Una delle opere d’arte più famose, che si trova al Museo del Louvre a Parigi, il museo più visitato al mondo, pensate che quasi 10 milioni di visitatori ogni anno accorrono per osservare il dipinto più famoso di Leonardo: la Gioconda.
È divenuta un’icona dopo esser stata rubata nell’agosto 1911, proprio al Louvre da Vincenzo Peruggia, il più famoso dei ladri d’arte.

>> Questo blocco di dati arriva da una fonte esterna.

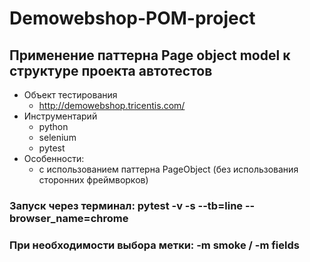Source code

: # Demowebshop-POM-project  
## Применение паттерна Page object model к структуре проекта автотестов
+ Объект тестирования
    + http://demowebshop.tricentis.com/
+ Инструментарий
    + python
    + selenium
    + pytest
+ Особенности:
    + с использованием паттерна PageObject (без использования сторонних фреймворков)

### Запуск через терминал: pytest -v -s --tb=line --browser_name=chrome
### При необходимости выбора метки: -m smoke / -m fields

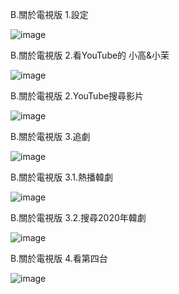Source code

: B.關於電視版
1.設定

![image](https://raw.githubusercontent.com/despot527/ylb/main/src/B.1.jpg)

B.關於電視版
2.看YouTube的 小高&小茉

![image](https://raw.githubusercontent.com/despot527/ylb/main/src/B.1.jpg)

B.關於電視版
2.YouTube搜尋影片

![image](https://raw.githubusercontent.com/despot527/ylb/main/src/B.2.jpg)

B.關於電視版
3.追劇

![image](https://raw.githubusercontent.com/despot527/ylb/main/src/B.3.jpg)

B.關於電視版
3.1.熱播韓劇

![image](https://raw.githubusercontent.com/despot527/ylb/main/src/B.3.1.jpg)

B.關於電視版
3.2.搜尋2020年韓劇

![image](https://raw.githubusercontent.com/despot527/ylb/main/src/B.3.2.jpg)

B.關於電視版
4.看第四台

![image](https://raw.githubusercontent.com/despot527/ylb/main/src/B.4.jpg)

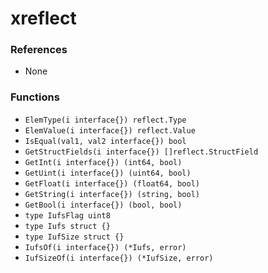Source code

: # xreflect

### References

+ None

### Functions

+ `ElemType(i interface{}) reflect.Type`
+ `ElemValue(i interface{}) reflect.Value`
+ `IsEqual(val1, val2 interface{}) bool`
+ `GetStructFields(i interface{}) []reflect.StructField`
+ `GetInt(i interface{}) (int64, bool)`
+ `GetUint(i interface{}) (uint64, bool)`
+ `GetFloat(i interface{}) (float64, bool)`
+ `GetString(i interface{}) (string, bool)`
+ `GetBool(i interface{}) (bool, bool)`
+ `type IufsFlag uint8`
+ `type Iufs struct {}`
+ `type IufSize struct {}`
+ `IufsOf(i interface{}) (*Iufs, error)`
+ `IufSizeOf(i interface{}) (*IufSize, error)`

Come avvenne il furto della Gioconda?
Tutto avvenne nella notte fra il 20 e il 21 agosto del 1911. Un imbianchino italiano, che lavorava al Louvre, e proprio per questo conosceva alla perfezione misure di sicurezza. Insieme a due compari, Peruggia, si intrufolò nel museo passandovi la notte.
Come ogni lunedì mattina il museo era chiuso ai visitatori, i tre entrarono indisturbati nel Salon Carrè abbigliati con loro camice bianco, si avvicinarono al dipinto, la rimossero la Gioconda dalla parete, sgattaiolarono passando da una porta di servizio laterale. Vestiti con i camici bianchi nessuno li notò fra gli addetti alla manutenzione e alla pulizia del lunedì.
Fino al martedì mattina, nessuno si accorse di nulla, fin quando due artisti, in visita al museo, si sono resero conto che il quadro non era più appeso al proprio posto.
Per due anni non vi fu alcuna notizia del dipinto: era sparito.
La polizia indagò e per un breve periodo addirittura fra i principali sospettati ci furono due nomi della storia dell’arte molto noti: Pablo Picasso e Guillaume Apollinaire, furono interrogati e subito rilasciati.
Un giornale francese offrì una ricompensa per i “chiaroveggenti”: ben cinquemila franchi.
Ma della Gioconda nessuna notizia!
Chi c’era davvero dietro il furto?
Per molto tempo anche questo rimase un mistero.
Inizialmente tutti credettero alla storia raccontata da Peruggia: aveva rubato il quadro per motivi patriottici, voleva che fosse riportato in Italia, alla fine un museo italiano era il suo posto!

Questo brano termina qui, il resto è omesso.